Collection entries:
§ §
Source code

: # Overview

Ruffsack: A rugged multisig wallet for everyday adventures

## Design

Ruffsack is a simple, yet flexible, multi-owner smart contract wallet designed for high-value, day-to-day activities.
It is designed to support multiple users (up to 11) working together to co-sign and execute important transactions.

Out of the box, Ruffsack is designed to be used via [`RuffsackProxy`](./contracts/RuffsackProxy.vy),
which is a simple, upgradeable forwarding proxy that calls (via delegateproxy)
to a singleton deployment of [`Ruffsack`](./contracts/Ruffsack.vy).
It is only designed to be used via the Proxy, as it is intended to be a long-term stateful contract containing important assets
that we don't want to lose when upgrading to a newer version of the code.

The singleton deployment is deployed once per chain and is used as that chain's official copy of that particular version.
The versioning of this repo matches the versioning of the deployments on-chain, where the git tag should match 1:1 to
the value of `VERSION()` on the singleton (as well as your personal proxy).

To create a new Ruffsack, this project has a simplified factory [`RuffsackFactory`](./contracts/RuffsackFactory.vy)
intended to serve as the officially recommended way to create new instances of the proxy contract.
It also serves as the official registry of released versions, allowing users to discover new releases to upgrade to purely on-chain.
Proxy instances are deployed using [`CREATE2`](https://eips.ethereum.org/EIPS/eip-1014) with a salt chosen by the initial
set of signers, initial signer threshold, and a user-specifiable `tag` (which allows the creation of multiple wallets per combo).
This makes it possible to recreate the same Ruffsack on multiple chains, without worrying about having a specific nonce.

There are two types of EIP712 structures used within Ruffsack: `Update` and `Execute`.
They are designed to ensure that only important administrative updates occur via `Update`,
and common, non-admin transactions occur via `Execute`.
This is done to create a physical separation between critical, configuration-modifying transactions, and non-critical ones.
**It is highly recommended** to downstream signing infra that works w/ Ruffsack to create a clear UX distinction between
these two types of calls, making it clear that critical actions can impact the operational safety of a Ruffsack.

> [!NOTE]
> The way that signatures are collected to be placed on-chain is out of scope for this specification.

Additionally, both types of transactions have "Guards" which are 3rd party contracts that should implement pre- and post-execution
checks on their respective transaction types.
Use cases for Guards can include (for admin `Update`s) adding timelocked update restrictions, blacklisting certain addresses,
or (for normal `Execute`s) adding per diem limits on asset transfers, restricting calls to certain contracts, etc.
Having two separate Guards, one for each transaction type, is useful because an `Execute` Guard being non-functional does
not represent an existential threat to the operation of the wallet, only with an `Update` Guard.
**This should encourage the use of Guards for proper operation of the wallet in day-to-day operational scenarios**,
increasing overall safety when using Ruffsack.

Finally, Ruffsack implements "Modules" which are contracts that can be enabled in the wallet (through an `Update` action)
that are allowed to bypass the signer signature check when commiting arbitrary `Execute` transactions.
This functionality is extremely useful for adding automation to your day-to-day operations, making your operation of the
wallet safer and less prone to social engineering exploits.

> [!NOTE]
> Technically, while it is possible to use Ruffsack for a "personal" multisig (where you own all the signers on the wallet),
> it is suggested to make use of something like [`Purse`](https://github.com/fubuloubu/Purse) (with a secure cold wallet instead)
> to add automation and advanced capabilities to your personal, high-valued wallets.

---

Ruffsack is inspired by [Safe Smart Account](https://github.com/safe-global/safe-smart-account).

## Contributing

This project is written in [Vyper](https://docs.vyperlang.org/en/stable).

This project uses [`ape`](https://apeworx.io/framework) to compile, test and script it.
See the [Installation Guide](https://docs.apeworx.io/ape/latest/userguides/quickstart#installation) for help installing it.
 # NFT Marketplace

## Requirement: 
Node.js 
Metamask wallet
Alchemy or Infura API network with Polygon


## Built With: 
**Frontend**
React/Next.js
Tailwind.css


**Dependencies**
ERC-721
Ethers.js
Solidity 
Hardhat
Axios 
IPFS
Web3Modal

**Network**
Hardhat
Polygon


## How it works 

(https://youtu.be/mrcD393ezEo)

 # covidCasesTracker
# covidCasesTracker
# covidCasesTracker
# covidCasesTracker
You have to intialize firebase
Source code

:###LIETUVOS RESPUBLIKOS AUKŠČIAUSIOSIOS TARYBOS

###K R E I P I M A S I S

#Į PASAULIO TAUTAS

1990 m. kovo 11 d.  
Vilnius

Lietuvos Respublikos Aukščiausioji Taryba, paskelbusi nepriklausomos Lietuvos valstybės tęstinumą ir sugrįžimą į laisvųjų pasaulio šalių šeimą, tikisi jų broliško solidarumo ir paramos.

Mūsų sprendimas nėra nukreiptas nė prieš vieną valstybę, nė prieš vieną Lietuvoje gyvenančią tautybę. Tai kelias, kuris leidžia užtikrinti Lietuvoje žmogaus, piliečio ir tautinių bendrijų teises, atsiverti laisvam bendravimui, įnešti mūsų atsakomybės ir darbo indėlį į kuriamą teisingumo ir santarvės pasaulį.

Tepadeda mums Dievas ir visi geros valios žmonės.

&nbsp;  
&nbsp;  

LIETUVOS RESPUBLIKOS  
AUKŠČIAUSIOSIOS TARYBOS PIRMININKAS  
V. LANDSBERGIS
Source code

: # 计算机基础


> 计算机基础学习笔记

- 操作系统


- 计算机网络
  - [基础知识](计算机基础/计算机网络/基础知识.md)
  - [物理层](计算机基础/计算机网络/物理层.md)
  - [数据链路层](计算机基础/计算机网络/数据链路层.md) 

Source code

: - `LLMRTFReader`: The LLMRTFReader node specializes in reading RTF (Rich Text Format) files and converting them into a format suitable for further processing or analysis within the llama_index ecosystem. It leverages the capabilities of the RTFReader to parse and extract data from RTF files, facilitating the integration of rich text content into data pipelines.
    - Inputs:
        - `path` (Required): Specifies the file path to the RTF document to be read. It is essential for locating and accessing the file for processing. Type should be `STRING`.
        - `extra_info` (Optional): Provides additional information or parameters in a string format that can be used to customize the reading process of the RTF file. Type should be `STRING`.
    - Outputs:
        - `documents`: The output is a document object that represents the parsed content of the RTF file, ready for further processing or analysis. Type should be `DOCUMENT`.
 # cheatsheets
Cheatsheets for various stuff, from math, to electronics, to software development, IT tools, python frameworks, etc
§ §
Among the entries, count how many lines hold the string "project", then state only that number.

3